(This is an experiment. Let me know if this is or is not the kind of thing you would want to see on the substack. This is fiction, its the first chapter of a story I am working on set essentially in a version of Tolkiens Middle-Earth.)
One - Nikhavukfal and The Fire
It came about that, barren as I am, and old and ill-seeming, yet the child of a great man who I served all my life, and loved greatly, for none would take a marriage price for me, when came his death it was seen and said by the watchers in darkness that I should burn, and go with him to stand before the Lord of the World in his black cell beyond the sky and so lighten the soul of my father or stand in his place to be a servant there, as I was here, and so he should be given freedom from the black cell and be allowed to pass into the forests of the stars.
And this seemed to me right, for I had no place or peace in this world, and without my father, none to defend me and am a woman of no value, yet I would stand before the Lord of the World at my Fathers side and be allowed this and to do this service as I did all my life, and be honoured at least in this as I had not been before.
And my sisters son who would be King beneath a new star and who had spoken to me words not more than ten all the years of my life, came to me and said; is this your wish, and I said it was, and three times he asked, and so perhaps doubled his words yet thrice said I yes I would burn and go to God.

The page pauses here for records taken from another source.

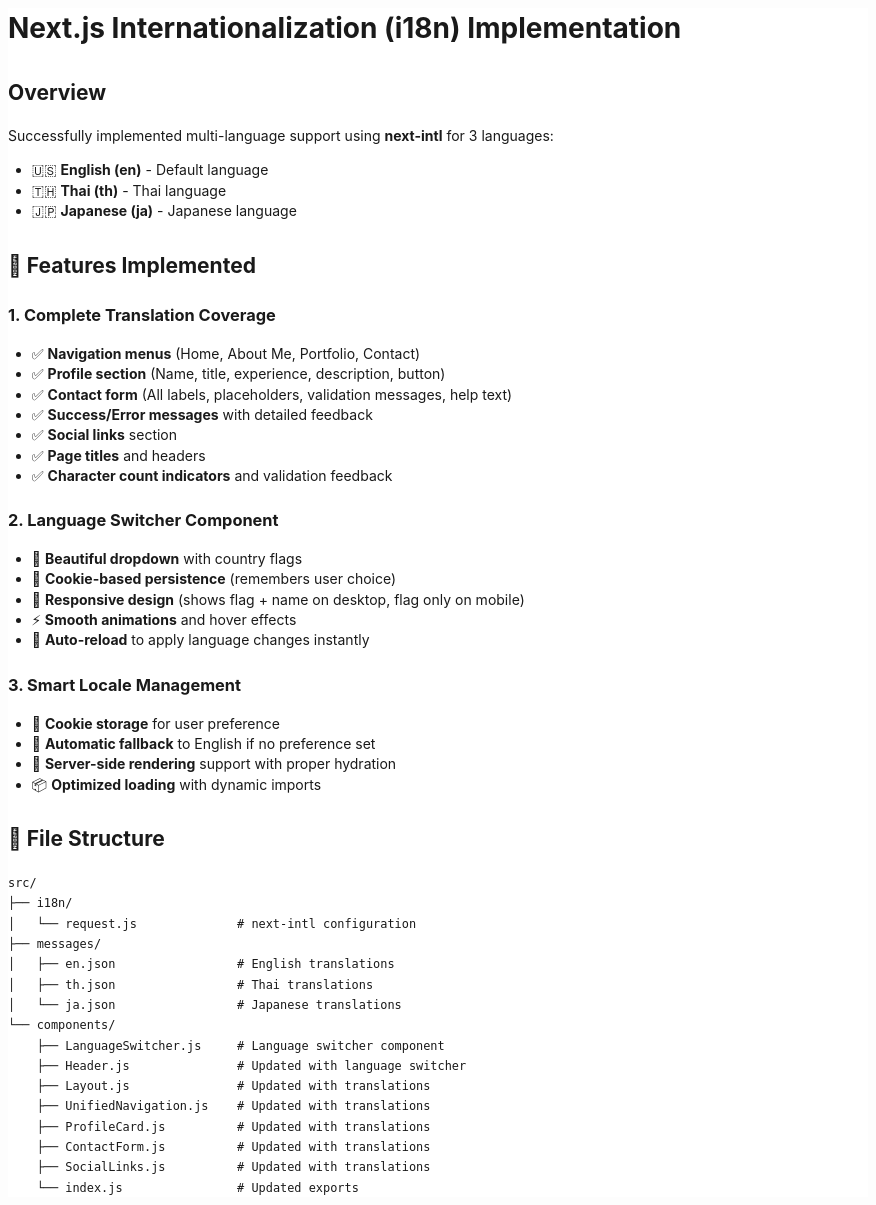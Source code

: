 # Next.js Internationalization (i18n) Implementation

## Overview
Successfully implemented multi-language support using **next-intl** for 3 languages:
- 🇺🇸 **English (en)** - Default language
- 🇹🇭 **Thai (th)** - Thai language
- 🇯🇵 **Japanese (ja)** - Japanese language

## 🚀 Features Implemented

### 1. **Complete Translation Coverage**
- ✅ **Navigation menus** (Home, About Me, Portfolio, Contact)
- ✅ **Profile section** (Name, title, experience, description, button)
- ✅ **Contact form** (All labels, placeholders, validation messages, help text)
- ✅ **Success/Error messages** with detailed feedback
- ✅ **Social links** section
- ✅ **Page titles** and headers
- ✅ **Character count indicators** and validation feedback

### 2. **Language Switcher Component**
- 🎨 **Beautiful dropdown** with country flags
- 💾 **Cookie-based persistence** (remembers user choice)
- 📱 **Responsive design** (shows flag + name on desktop, flag only on mobile)
- ⚡ **Smooth animations** and hover effects
- 🔄 **Auto-reload** to apply language changes instantly

### 3. **Smart Locale Management**
- 🍪 **Cookie storage** for user preference
- 🔄 **Automatic fallback** to English if no preference set
- 🎯 **Server-side rendering** support with proper hydration
- 📦 **Optimized loading** with dynamic imports

## 📁 File Structure

```
src/
├── i18n/
│   └── request.js              # next-intl configuration
├── messages/
│   ├── en.json                 # English translations
│   ├── th.json                 # Thai translations
│   └── ja.json                 # Japanese translations
└── components/
    ├── LanguageSwitcher.js     # Language switcher component
    ├── Header.js               # Updated with language switcher
    ├── Layout.js               # Updated with translations
    ├── UnifiedNavigation.js    # Updated with translations
    ├── ProfileCard.js          # Updated with translations
    ├── ContactForm.js          # Updated with translations
    ├── SocialLinks.js          # Updated with translations
    └── index.js                # Updated exports
```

So on the third night the Watchers of Darkness said to the tribes now is the time and the star undying is hidden - for we do not burn beneath that star, and a pyre was built and a flame made ready. Seventy two horses and three witches were sacrificed - and a great pit made and a great mound made to go over it, and fifteen-and-three slaves died in the making of it yet their bones were not thought fit to lie within. So you know I do not lie when I say my Father was a great man.
A Watcher came masked before me and gave me a drink, which I had seen before made men silly - I said to myself that I will not drink it but hold it only. Yet the fire was lit, the horses and the witches screamed and the tribes cried out and women tore their hair and in all this I was anointed in oil, and a woman who had never spoken to me before, very old, whispered in my ear and said; breathe in the smoke, put your head low and breath in smoke though it choke you and the pain shall be less.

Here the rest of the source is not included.